> Task item
Find how many lines in the data below include the word "documenti", then write only that number.

(Saved data entries)

********************

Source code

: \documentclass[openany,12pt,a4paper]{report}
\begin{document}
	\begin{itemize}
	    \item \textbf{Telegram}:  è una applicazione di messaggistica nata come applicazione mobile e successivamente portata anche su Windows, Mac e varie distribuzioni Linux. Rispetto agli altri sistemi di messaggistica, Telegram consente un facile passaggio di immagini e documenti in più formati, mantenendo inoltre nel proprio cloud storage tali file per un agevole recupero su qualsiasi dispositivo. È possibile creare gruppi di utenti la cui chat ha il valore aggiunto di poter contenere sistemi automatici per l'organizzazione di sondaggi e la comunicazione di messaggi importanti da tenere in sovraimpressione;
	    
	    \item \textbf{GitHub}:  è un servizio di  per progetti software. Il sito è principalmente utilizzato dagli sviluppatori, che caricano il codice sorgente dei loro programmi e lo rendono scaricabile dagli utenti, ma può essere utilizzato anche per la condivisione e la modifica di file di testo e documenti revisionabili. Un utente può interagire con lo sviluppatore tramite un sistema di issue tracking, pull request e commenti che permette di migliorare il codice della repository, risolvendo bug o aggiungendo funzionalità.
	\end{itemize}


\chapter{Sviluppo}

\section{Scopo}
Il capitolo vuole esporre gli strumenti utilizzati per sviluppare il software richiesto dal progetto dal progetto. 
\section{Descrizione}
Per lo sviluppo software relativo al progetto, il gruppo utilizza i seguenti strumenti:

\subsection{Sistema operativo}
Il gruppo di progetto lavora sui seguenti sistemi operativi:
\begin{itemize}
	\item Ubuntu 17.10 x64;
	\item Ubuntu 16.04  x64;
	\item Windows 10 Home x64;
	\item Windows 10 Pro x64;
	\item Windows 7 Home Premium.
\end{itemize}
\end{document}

********************

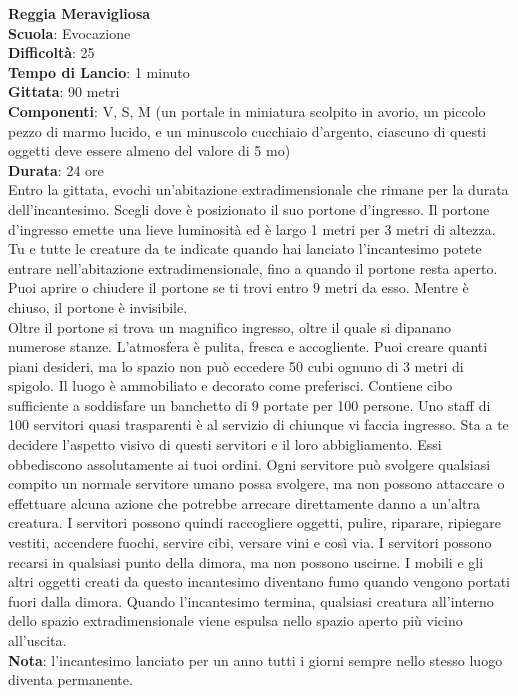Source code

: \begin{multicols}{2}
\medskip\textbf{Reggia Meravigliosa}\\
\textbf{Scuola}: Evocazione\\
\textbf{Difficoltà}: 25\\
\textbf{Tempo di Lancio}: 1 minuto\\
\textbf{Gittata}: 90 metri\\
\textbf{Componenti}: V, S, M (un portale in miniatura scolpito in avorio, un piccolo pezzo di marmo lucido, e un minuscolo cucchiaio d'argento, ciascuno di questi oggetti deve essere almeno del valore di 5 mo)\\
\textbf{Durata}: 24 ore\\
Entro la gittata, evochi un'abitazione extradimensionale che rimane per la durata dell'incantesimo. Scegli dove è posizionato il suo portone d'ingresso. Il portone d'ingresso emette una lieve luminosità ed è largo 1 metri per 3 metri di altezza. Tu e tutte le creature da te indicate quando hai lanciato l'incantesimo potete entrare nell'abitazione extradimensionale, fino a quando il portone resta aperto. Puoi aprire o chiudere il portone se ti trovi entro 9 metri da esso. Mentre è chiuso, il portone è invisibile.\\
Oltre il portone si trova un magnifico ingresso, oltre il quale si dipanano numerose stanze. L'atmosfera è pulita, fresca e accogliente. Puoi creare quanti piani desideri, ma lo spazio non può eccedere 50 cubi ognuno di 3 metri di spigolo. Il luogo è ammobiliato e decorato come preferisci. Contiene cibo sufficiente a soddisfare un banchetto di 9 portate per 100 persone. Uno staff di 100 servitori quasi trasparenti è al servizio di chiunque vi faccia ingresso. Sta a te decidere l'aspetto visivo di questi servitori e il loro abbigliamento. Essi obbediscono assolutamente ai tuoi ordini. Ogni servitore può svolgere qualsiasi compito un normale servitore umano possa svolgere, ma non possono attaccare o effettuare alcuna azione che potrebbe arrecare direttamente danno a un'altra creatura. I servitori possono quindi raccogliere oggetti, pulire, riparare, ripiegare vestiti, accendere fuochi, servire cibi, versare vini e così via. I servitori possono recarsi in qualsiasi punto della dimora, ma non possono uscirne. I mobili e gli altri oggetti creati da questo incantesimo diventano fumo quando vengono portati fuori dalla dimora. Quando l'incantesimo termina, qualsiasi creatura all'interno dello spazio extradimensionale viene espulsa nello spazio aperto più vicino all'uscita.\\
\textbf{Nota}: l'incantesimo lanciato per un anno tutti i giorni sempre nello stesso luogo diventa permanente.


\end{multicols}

********************

> Answer to this task
2